Dans Hermina , Sami Tchak atteint le summum de la littérature pornographique. L’auteur lâche ici la bonde à son imaginaire libertin: tout y passe au risque du scandale: masturbation, viol, inceste, partouze, masochisme, sadomasochisme, etc, toujours à travers les vagabondages de son héros, Heberto Prada, un enseignant de philosophie, un rêveur et un timide sexuel, qu’on confondrait volontiers au narrateur. Comme pour faire taire les critiques qui voudraient bien le tancer de faire de la porno-littérature, Sami Tchak fait dire par son héros que » pour créer la beauté, un écrivain (ou un peintre ou un musicien) a tous les droits, même celui de penser à la nudité d’une adolescente dont les parents lui offrent le café « !

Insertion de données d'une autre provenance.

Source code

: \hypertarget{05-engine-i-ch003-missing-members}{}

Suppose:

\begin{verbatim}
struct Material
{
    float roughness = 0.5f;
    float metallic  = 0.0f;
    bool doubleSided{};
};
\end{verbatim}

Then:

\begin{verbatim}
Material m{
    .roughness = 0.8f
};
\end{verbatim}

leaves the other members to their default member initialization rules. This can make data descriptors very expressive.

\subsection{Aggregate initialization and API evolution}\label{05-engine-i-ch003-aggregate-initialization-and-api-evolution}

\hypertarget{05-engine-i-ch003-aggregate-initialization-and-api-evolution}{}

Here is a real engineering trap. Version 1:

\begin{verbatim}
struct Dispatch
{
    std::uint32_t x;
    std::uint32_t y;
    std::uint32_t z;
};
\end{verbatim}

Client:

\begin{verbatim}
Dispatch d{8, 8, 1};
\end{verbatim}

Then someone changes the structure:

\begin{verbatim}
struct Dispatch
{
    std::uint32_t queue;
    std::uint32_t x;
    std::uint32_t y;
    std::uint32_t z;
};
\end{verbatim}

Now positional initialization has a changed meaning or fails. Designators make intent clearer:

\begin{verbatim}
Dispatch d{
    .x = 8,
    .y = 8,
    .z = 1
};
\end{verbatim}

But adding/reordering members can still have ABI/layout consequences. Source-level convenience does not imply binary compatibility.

Une certaine philosophie du beau qui l’amènera à un quatrième roman, non moins bordélique, et qui témoigne d’une volonté affichée de dire haut ce que tout le monde penserait hypocritement: Fêtes des masques est un éloge de la nécrophilie. Au fait, Sami Tchak élabore ici une philosophie de la liberté. Ses héros, qui, vivent dans un univers où la liberté est absente ( Hermina , par exemple), essaient d’échapper à leur environnement à travers la sexualité. C’est le cas du héros de Place des Fêtes, et de la plupart des personnages de Hermina. On retrouve ce projet romanesque dans chez Milan Kundera, dans La Valse aux Dames.
Un auteur érudit
Il serait tout de même dangereux de voir dans l’œuvre de Sami Tchak, un exutoire de ses propres désirs; un défoulement d’un auteur sadien incapable d’aller concrètement jusqu’au bout de ses fantasmes, comme le Marquis de Sade. Derrière le bordel, se révèle un ambitieux projet d’écrire autrement le roman, de parler de la vie » pétrie de chair « . Hermina, par exemple, qui révèle l’érudition de Sami Tchak, est un hommage rendu à des auteurs comme Gombrowicz, Ananda Devi, Ramon Gomez de la Serna, Ernest Hemingway, Check Hamidou Kane, Camara Laye, Pouchkine, Günter Grass, Kateb Yacine, Restif de la Bretonne, dont les citations abondent et tombent toujours à pic dans ce roman. Ce n’est pas étonnant que le Grand prix 2005 de littérature Afrique noire lui fût attribué. Certes, les romans passent et ne se ressemblent pas sur le plan de l’écriture, mais le thème ne varie pas, tout comme le style affiché de déranger. Place des Fêtes, Hermina et Fête des Masques constituent une attaque en règle contre les tabous et les idées reçues, dérangeantes à la fois pour les Africains et les Occidentaux. Si dans Place des Fêtes , il s’attaque aux critiques convenues des africains d’Afrique et de la diaspora contre l’Occident à propos des questions de l’immigration, dans Hermina, il va plus loin en dénonçant l’arrogance des discours autocritiques tenus par les intellectuels Occidentaux sur l’esclavage et la colonisation.
Avec Kangni Alem et Sami Tchak, il est sans conteste que le Togo a là les deux plus grands romanciers que sa littérature ait jamais connus.